> What is being asked
Copy word for word, please, the lines of the entries below running from the one containing "Além disso, temos" to the one containing "obra e sucesso!**", both ends included.

Collected data:
[Start of Attachment]
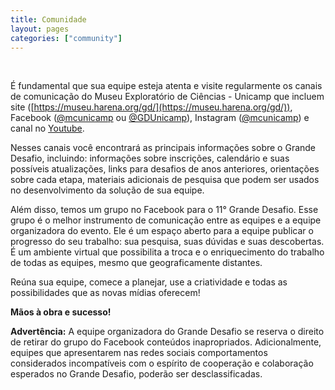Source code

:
 ```yaml
---
title: Comunidade
layout: pages
categories: ["community"]
---
```


<br>

É fundamental que sua equipe esteja atenta e visite regularmente os canais de comunicação do Museu Exploratório de Ciências - Unicamp que incluem site ([https://museu.harena.org/gd/](https://museu.harena.org/gd/)), Facebook ([@mcunicamp](https://pt-br.facebook.com/mcunicamp) ou [@GDUnicamp](https://www.facebook.com/GDUnicamp/)), Instagram ([@mcunicamp](https://www.instagram.com/mcunicamp/)) e canal no [Youtube](https://www.youtube.com/@mcunicamp).

Nesses canais você encontrará as principais informações sobre o Grande Desafio, incluindo: informações sobre inscrições, calendário e suas possíveis atualizações, links para desafios de anos anteriores, orientações sobre cada etapa, materiais adicionais de pesquisa que podem ser usados no desenvolvimento da solução de sua equipe.

Além disso, temos um  grupo no Facebook para o 11° Grande Desafio. Esse grupo é o melhor instrumento de comunicação entre as equipes e a equipe organizadora do evento. Ele é um espaço aberto para a equipe publicar o progresso do seu trabalho: sua pesquisa, suas dúvidas e suas descobertas. É um ambiente virtual que possibilita a troca e o enriquecimento do trabalho de todas as equipes, mesmo que geograficamente distantes.

Reúna sua equipe, comece a planejar, use a criatividade e todas as possibilidades que as novas mídias oferecem! 

**Mãos à obra e sucesso!**

**Advertência:** A equipe organizadora do Grande Desafio se reserva o direito de retirar do grupo do Facebook conteúdos inapropriados. Adicionalmente, equipes que apresentarem nas redes sociais comportamentos considerados incompatíveis com o espírito de cooperação e colaboração esperados no Grande Desafio, poderão ser desclassificadas.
[End of Attachment]
> Task solution
Além disso, temos um  grupo no Facebook para o 11° Grande Desafio. Esse grupo é o melhor instrumento de comunicação entre as equipes e a equipe organizadora do evento. Ele é um espaço aberto para a equipe publicar o progresso do seu trabalho: sua pesquisa, suas dúvidas e suas descobertas. É um ambiente virtual que possibilita a troca e o enriquecimento do trabalho de todas as equipes, mesmo que geograficamente distantes.

Reúna sua equipe, comece a planejar, use a criatividade e todas as possibilidades que as novas mídias oferecem! 

**Mãos à obra e sucesso!**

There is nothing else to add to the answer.